Suggested alternate behavior of Solid Trim Tool

I’ve found the Trim tool quite useful. But I’d like to see an alternate!

Right now, the only function is to:
“Trim first solid against second and keep both in the model”

I’d like to see an alternate use, perhaps enabled by the <alt> or <ctrl> key as follows:
“Trim second solid against first and keep both in the model”

Here’s my use case:

I’m modeling a home I want to build (actually a tiny home on wheels). I found working on the roof framing to be easiest away from the main model in a standard plane and building them intentionally long. Then, I rotate them to the desired pitch angle (then redefine the axis of the involved groups). Finally, because I want the ends of my rafter tails to be in the standard vertical plane, I create a temporary box with 1 face in the vertical plane, intersecting all the rafters where I want to trim them (and the volume of the box AWAY from the rafter solid I want to keep. Select the Solid Trim tool, then the box as solid #1, then click every rafter as solid #2. This end up doing exactly what I want it to do.
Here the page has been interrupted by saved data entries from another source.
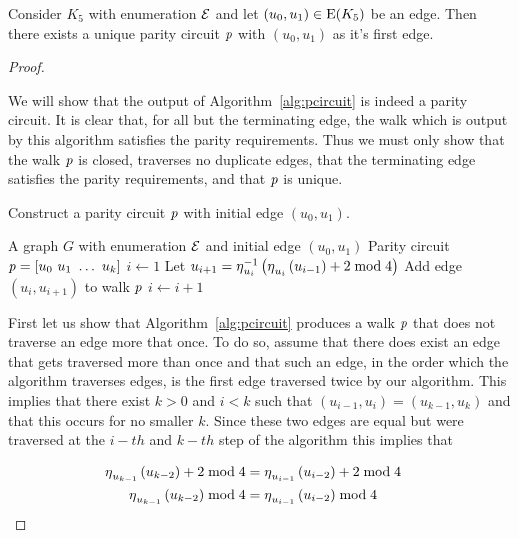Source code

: \begin{theorem}
  \label{thm:p-circuit_existance}
Consider $K_5$ with enumeration $\operatorname{\mathcal{E}}$ and let $\left(u_0 , u_1 \right) \in \mathrm{E}(K_5) $ be an edge.  Then there exists a unique parity circuit $\operatorname{\mathit{p}}$ with $\left(u_0, u_1\right)$ as it's first edge.   
\end{theorem}
\begin{proof}
  \label{pf:p-circuit_existance}

We will show that the output of Algorithm~\ref{alg:pcircuit} is indeed a parity circuit. It is clear that, for all but the terminating edge, the walk which is output by this algorithm satisfies the parity requirements. Thus we must only show that the walk $\operatorname{\mathit{p}}$ is closed, traverses no duplicate edges, that the terminating edge satisfies the parity requirements, and that $\operatorname{\mathit{p}}$ is unique.  
  
\begin{algorithm}[b]
\caption{Construct a parity circuit $\operatorname{\mathit{p}}$ with initial edge $\left(u_0, u_1 \right)$.}
\label{alg:pcircuit}
\begin{algorithmic}
  \REQUIRE A graph $G$ with enumeration $\operatorname{\mathcal{E}}$ and initial edge $\left(u_0,u_1\right)$
  \ENSURE Parity circuit $\ppath = \left[ u_0\  u_1\ \ldots\  u_k  \right]$
  \STATE $i \leftarrow 1$ 
  \STATE Let $u_{i+1} = \operatorname{\eta}_{u_i}^{-1}\left(\operatorname{\eta}_{u_{i}}\left(u_{i-1} \right) + 2 \bmod{4}\right)$
  \STATE Add edge $\left(u_{i}, u_{i+1} \right)$ to walk $\operatorname{\mathit{p}}$ 
  \STATE $i \leftarrow i + 1$ 
  \ENDWHILE
\end{algorithmic}
\end{algorithm}

First let us show that Algorithm~\ref{alg:pcircuit} produces a walk $\operatorname{\mathit{p}}$ that does not traverse an edge more that once. To do so, assume that there does exist an edge that gets traversed more than once and that such an edge, in the order which the algorithm traverses edges, is the first edge traversed twice by our algorithm. This implies that there exist $k > 0$ and $i < k$ such that $\left(u_{i-1}, u_{i} \right) = \left(u_{k-1} , u_{k} \right)$ and that this occurs for no smaller $k$. Since these two edges are equal but were traversed at the $i-th$ and $k-th$ step of the algorithm this implies that 

\begin{align*}
    \operatorname{\eta}_{u_{k-1}}\left( u_{k-2} \right) + 2 \bmod{4} &= \operatorname{\eta}_{u_{i-1}}\left(u_{i-2} \right) + 2 \bmod{4} &       \\
    \operatorname{\eta}_{u_{k-1}}\left( u_{k-2} \right) \bmod{4} &= \operatorname{\eta}_{u_{i-1}}\left(u_{i-2} \right) \bmod{4} & \\
\end{align*}


\end{proof}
But now I want to lay in a finish floor. Easiest way to do that with a floor that is continuous across multiple rooms is to lay a big rectangular floor at the outer limits, then trim away all intersections with interior framing (which rests on the subfloor, not the finish floor.

My first try, I selected the floor as solid #1, then clicked on the baseplate of all my interior framing. Seemed to work. OOPS! No! I trimmed the bottom off of all my baseplates! … a few "Undo"s later and

I managed to do it using the solid tool by:

  1. Click on a baseplate as solid #1, Click on finish floor as solid #2. (trims correctly - baseplate intact, floor trimmed)
  2. Hit <Esc>, click next baseplate as solid #1, click on finish floor as solid #2 (trims correctly)
  3. Repeat step 2 until all baseplates have trimmed the finish floor

What a repetitive set of motions! It works, but it’s not optimum. Not counting the initial selection of the Solid Trim tool, it’s 3 clicks for every baseplate!
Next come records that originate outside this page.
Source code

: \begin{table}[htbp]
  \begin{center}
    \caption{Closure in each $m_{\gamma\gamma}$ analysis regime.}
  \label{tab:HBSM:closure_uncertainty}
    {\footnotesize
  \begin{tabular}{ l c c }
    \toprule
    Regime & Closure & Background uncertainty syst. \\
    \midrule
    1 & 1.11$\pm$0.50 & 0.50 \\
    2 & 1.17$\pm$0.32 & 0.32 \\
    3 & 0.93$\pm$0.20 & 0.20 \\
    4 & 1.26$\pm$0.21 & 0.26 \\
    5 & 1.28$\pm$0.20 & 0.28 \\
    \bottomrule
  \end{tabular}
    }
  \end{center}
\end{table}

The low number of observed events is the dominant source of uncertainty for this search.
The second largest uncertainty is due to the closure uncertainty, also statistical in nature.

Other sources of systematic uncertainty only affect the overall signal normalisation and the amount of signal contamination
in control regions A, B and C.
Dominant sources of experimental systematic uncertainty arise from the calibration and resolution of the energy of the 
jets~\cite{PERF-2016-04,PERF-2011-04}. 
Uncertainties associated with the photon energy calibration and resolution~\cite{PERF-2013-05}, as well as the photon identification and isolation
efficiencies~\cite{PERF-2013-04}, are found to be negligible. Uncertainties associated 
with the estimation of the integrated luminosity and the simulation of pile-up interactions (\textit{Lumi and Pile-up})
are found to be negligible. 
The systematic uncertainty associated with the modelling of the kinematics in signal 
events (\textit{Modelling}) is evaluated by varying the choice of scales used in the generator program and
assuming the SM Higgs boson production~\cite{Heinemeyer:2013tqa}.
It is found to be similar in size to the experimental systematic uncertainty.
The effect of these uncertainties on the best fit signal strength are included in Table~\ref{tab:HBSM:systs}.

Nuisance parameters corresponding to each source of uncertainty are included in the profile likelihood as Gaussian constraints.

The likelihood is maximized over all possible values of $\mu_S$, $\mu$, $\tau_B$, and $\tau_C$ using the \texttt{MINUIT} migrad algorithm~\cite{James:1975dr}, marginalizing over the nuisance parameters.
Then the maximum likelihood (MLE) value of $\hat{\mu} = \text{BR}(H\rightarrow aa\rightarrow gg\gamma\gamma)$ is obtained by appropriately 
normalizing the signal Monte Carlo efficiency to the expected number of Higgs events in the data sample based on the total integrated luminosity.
If the alternate function of the Solid Trim tool I’m suggesting existed, trimming the floor allowing the baseplates to remain would be:

Select the Solid Trim Tool
Hit <alt> or <ctrl> to reverse the function
Click on the floor as solid #1
Click on each baseplate - once only for each baseplate - as solid #2

Not counting the selection of the Solid Trim Tool, the number of clicks is just the # of baseplates + 1.

Thoughts? Have a better way to do this?

You might have a look at Eneroth’s Solid Tools in the EW. It reverses the order of operations. So it’s “Trim this with that” instead of the native Solid tools “Use this to trim that.”

Dave,

I just tried it.While it does, indeed, reverse the selection order of SU’s Trim Solid tool of which solid isn’t touched and which is trimmed, there is one crucial behavior missing:

After selecting the 2nd solid, it doesn’t assume you want to repeat the action keeping the same first solid.
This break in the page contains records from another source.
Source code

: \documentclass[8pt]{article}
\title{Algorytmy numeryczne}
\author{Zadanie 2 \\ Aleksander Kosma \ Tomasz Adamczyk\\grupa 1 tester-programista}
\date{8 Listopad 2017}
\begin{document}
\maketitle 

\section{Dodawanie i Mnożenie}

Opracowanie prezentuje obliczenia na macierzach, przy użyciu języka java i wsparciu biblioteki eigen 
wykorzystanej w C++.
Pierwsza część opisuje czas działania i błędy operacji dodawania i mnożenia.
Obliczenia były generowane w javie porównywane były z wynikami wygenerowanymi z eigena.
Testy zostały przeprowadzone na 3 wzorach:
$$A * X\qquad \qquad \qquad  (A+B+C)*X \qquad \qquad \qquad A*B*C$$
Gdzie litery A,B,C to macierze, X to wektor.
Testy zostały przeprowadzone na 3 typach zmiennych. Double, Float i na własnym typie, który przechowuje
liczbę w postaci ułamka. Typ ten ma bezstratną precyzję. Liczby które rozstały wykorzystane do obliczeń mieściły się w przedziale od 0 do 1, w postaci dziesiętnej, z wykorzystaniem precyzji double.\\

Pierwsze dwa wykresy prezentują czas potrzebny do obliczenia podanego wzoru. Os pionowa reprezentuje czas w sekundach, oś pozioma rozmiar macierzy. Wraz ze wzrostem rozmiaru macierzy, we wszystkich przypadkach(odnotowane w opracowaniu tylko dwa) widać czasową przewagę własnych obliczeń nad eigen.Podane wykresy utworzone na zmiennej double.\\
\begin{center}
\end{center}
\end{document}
Nonetheless, this is a vast improvement for my needs. Although I’ll still need to keep clicking on solid #1, I won’t have to keep hitting “escape”.

Given how incredibly useful the SU behavior is (see my first use case), I’d still like to see SU incorporate the alternate function I originally suggested.

I agree that it would be nice to have that happen although I have a more pressing wish for the Solid Tools.

Have you tried Trim and Keep, then? It still requires the “Use this to trim that” order of operations but it does remain active so you don’t need to select the tool after each time it is run. For my use, I find it works great because I can crank through a model and do all the trimming very quickly. And with a keyboard shortcut established, it’s easy to get the tool. It, like Eneroth’s tools doesn’t convert the component being modified to a group, either.

Dave,

My efficiency of action complaint – no, strike complaint – disappointment with Eneroth’s tool isn’t that I have to keep selecting the tool (I don’t), but that I have to keep selecting the first solid.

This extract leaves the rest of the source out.